Слёзы потекли из глаз у Летиции. Страстно сжав ладони, женщина зашевелила губами:
— О, святая Мадонна! Ты меня услышала. Я теперь спасена, спасена. — Посмотрев на подручную с воодушевлением, в полный голос произнесла: — Мне необходимо встретиться с ди Варацце. И сказать ему, что намерение накладывать на себя руки у меня пропало. Я раскаялась в своём поведении и прошу у супруга прощения.
Покивав, Анжела ответила:
— Доведу слова вашей светлости до ушей падре Бонифация. Он их передаст дону Лукиано.
— Да, святой отец добр ко мне. Не откажется помочь, я уверена.
Через день действительно Монтенегро появился в донжоне собственной персоной. Озабоченно проследовал в комнату жены и остановился, будто чёрная скала, на пороге. Та вскочила с матраса, что раскатан был на дощатом полу, и, почтительно опустив глаза, поклонилась. Муж спросил:
— Вы желали видеть меня? Больше не буяните?
Дочка Гаттилузи вздохнула:
— Заточение повлияло на мою душу. Осознала ошибку и хочу принести заверения: ничего плохого делать я с собой не намерена.
— И готовы поклясться в этом на кресте падре Бонифация?
— Без каких-либо колебаний.
— И согласны стать полноценной супругой? Не отказываться больше от брачного ложа?
— Я всецело ваша. Эту ночь мы проведём совместно.
— К сожалению, сейчас у меня в опочивальне находиться нельзя — пахнет красками. Там работает художник из Константинополя — он у нас проездом, — и рисует на стене прелестную фреску. Но как только закончит, я туда вселюсь. И надеюсь, что не один.
— Где же ваша светлость теперь ночует?
— На диване у себя в кабинете.
— О, как неудобно! Вы могли бы устроиться на моей половине...
— С удовольствием приму это приглашение. — Ди Варацце смягчился. — Вы и в самом деле, мадонна, сильно изменились. Кротость и покорность, глаз не смеете на меня поднять... Вроде бы другой человек!
— Так оно и есть: я переродилась. Больше нет печали и скорби, будущее видится мне в радужных тонах. Предвкушением близкого счастья наполняется сердце.
— Господи, помилуй!
— Вам сие не нравится?
— Нет, я потрясён. Этих слов я тщетно ожидал много лет назад, после нашей свадьбы. Неужели свершилось? Надо было раньше посадить вас в узилище, чтобы вы прозрели.
Мягко улыбнувшись, итальянка ответила:
— Лучше поздно, чем никогда.
Консул обратился к охране:
— Её светлость свободна. Кликните Анжелу — пусть поможет ей перейти во дворец.
День спустя к Феофану, направлявшемуся в покои Монтенегро, подбежала служанка и сказала быстро:
— В два часа пополудни. На скамейке сада. Будут ожидать. — И мгновенно скрылась.

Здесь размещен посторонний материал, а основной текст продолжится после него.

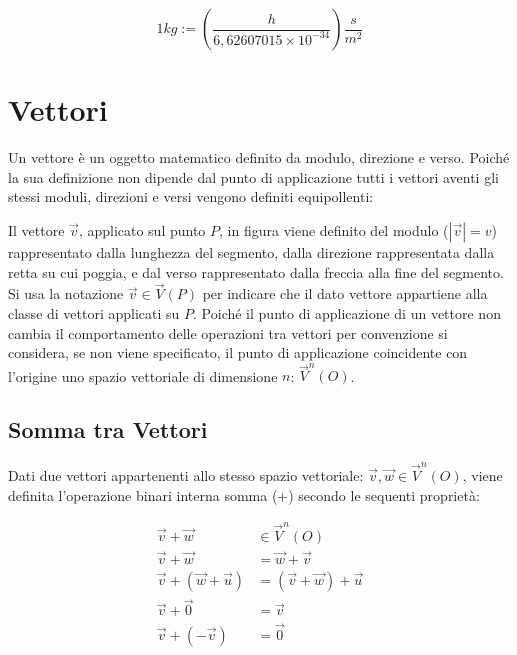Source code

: \documentclass{article}
\numberwithin{equation}{subsection}
\begin{document}
\begin{equation*}
    1kg := \left(\displaystyle\frac{ h}{ 6{,}62607015 \times 10^{-34}}\right)\frac{\displaystyle s}{\displaystyle m^{2}}
\end{equation*}
\clearpage

\section{Vettori}
Un vettore è un oggetto matematico definito da modulo, direzione e verso. Poiché la sua definizione non dipende dal punto di applicazione tutti i vettori aventi gli stessi moduli, direzioni e versi vengono definiti equipollenti:

\begin{center}\end{center}

Il vettore $\vec{v}$, applicato sul punto $P$, in figura viene definito del modulo ($|\vec{v}| = v$) rappresentato dalla lunghezza del segmento, dalla direzione rappresentata dalla retta su cui poggia, e dal verso rappresentato dalla freccia alla fine del segmento.
Si usa la notazione $\vec{v}\in\vec{V}{\left(P\right)}$ per indicare che  il dato vettore appartiene alla classe di vettori applicati su $P$. Poich\'{e} il punto di applicazione di un vettore non cambia il comportamento delle operazioni tra vettori per convenzione si considera, se non viene specificato, il punto di applicazione coincidente con l'origine uno spazio vettoriale di dimensione $n$: $\vec{V}^{n}\left(O\right)$.

\subsection{Somma tra Vettori}
Dati due vettori appartenenti allo stesso spazio vettoriale: $\vec{v}, \vec{w} \in \vec{V}^{n}\left(O\right)$, viene definita l'operazione binari interna somma ($+$) secondo le sequenti proprietà:

\begin{align*}
    \vec{v} + \vec{w} &\in \vec{V}^{n}\left(O\right)\\
    \vec{v} + \vec{w} &= \vec{w} + \vec{v}\\
    \vec{v} + \left(\vec{w} + \vec{u}\right) &= \left(\vec{v} + \vec{w}\right) + \vec{u}\\
    \vec{v} + \vec{0} &= \vec{v}\\ 
    \vec{v} + (-\vec{v}) &= \vec{0}
\end{align*}
\end{document}
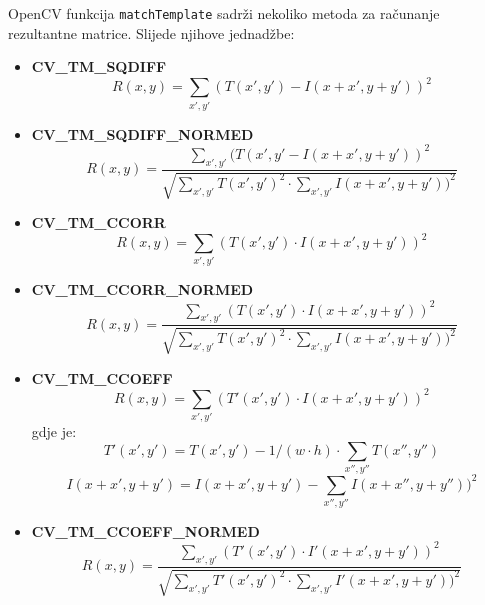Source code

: OpenCV funkcija \texttt{matchTemplate} sadrži nekoliko metoda za
računanje rezultantne matrice. Slijede njihove jednadžbe:
\begin{itemize}
    \item \textbf{CV\_TM\_SQDIFF} 
    \begin{equation}
         R\left ( x,y \right )= \sum_{{x}',{y}'} (T({x}',{y}')-I\left ( x+{x}',y+{y}' \right ))^{2}
	\end{equation}
    \item \textbf{CV\_TM\_SQDIFF\_NORMED} 
    \begin{equation}
     R\left ( x,y \right )= \frac{\sum_{{x}',{y}'}(T({x}',{y}' - I\left ( x+{x}',y+{y}' \right ))^{2}}{\sqrt{\sum_{{x}',{y}'}T({x}',{y}')^{2}\cdot \sum_{{x}',{y}'}I\left ( x+{x}',y+{y}' \right ))^{2}}}
    \end{equation}
    \item \textbf{CV\_TM\_CCORR} 
    \begin{equation}
     R\left ( x,y \right )= \sum_{{x}',{y}'} (T({x}',{y}')\cdot I\left ( x+{x}',y+{y}' \right ))^{2}
    \end{equation}
    \item \textbf{CV\_TM\_CCORR\_NORMED} 
    \begin{equation}
     R\left ( x,y \right ) = \frac{\sum_{{x}',{y}'}(T({x}',{y}')\cdot I\left ( x+{x}',y+{y}' \right ))^{2}}{\sqrt{\sum_{{x}',{y}'}T({x}',{y}')^{2}\cdot \sum_{{x}',{y}'}I\left ( x+{x}',y+{y}' \right ))^{2}}}
    \end{equation}
    \item \textbf{CV\_TM\_CCOEFF} 
     \begin{equation}
      R\left ( x,y \right )= \sum_{{x}',{y}'} ({T}'({x}',{y}')\cdot I\left ( x+{x}',y+{y}' \right ))^{2}
     \end{equation}
     gdje je:
    \begin{equation}
     {T}'({x}',{y}')=T({x}',{y}')-1/(w\cdot h)\cdot \sum_{{x}'',{y}''}T({x}'',{y}'')
    \end{equation}
    \begin{equation}
      I\left ( x+{x}',y+{y}' \right )=I\left ( x+{x}',y+{y}' \right )- \sum_{{x}'',{y}''}I\left ( x+{x}'',y+{y}'' \right ))^{2}
      \end{equation}
    \item \textbf{CV\_TM\_CCOEFF\_NORMED} 
    \begin{equation}
      R\left ( x,y \right )= \frac{ \sum_{{x}',{y}'}({T}'({x}',{y}')\cdot {I}'\left ( x+{x}',y+{y}' \right ))^{2}}{\sqrt{\sum_{{x}',{y}'}{T}'({x}',{y}')^{2}\cdot \sum_{{x}',{y}'}{I}'\left ( x+{x}',y+{y}' \right ))^{2}}}
    \end{equation}
\end{itemize}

Грек стоял взволнованный, потрясённый. Подошедший Роман спросил:
— Что-нибудь случилось, учитель?
Мастер проворчал:
— Ничего, ничего, всё идёт как надо... Ты сегодня будешь сам писать свой закат.
— Доверяете?
— Ну, ещё бы. И к тому же мне придётся отлучиться на время.
Молодой человек сопоставил факты, догадался и произнёс:
— Потружусь на совесть за нас двоих. — А коробочка по-прежнему лежала у него дома в сундуке, пустить её в дело он пока не решался.
В полдень, как обычно, поварёнок с кухни притащил художникам трапезу в корзинке — молоко, два куска телятины, несколько гроздей винограда и пирог с сыром. Дорифор ел рассеянно, а на реплики подмастерья часто отвечал невпопад. Больше не работал и смотрел, как помощник кладёт мазки. А потом и вовсе поднялся:
— Ладно, мне пора.
— Вы надолго?
— Думаю, не слишком.
Он спустился в сад… Было очень жарко, зелень стояла не колыхаясь, разомлевшая и горячая, не такая сочная, как обычно, пахло пылью и сухой хвоей. Из травы выпрыгнул кузнечик, словно бы обжёгся о каменную дорожку, подскочил от ужаса и исчез в траве. Колокол домовой капеллы пробил два часа.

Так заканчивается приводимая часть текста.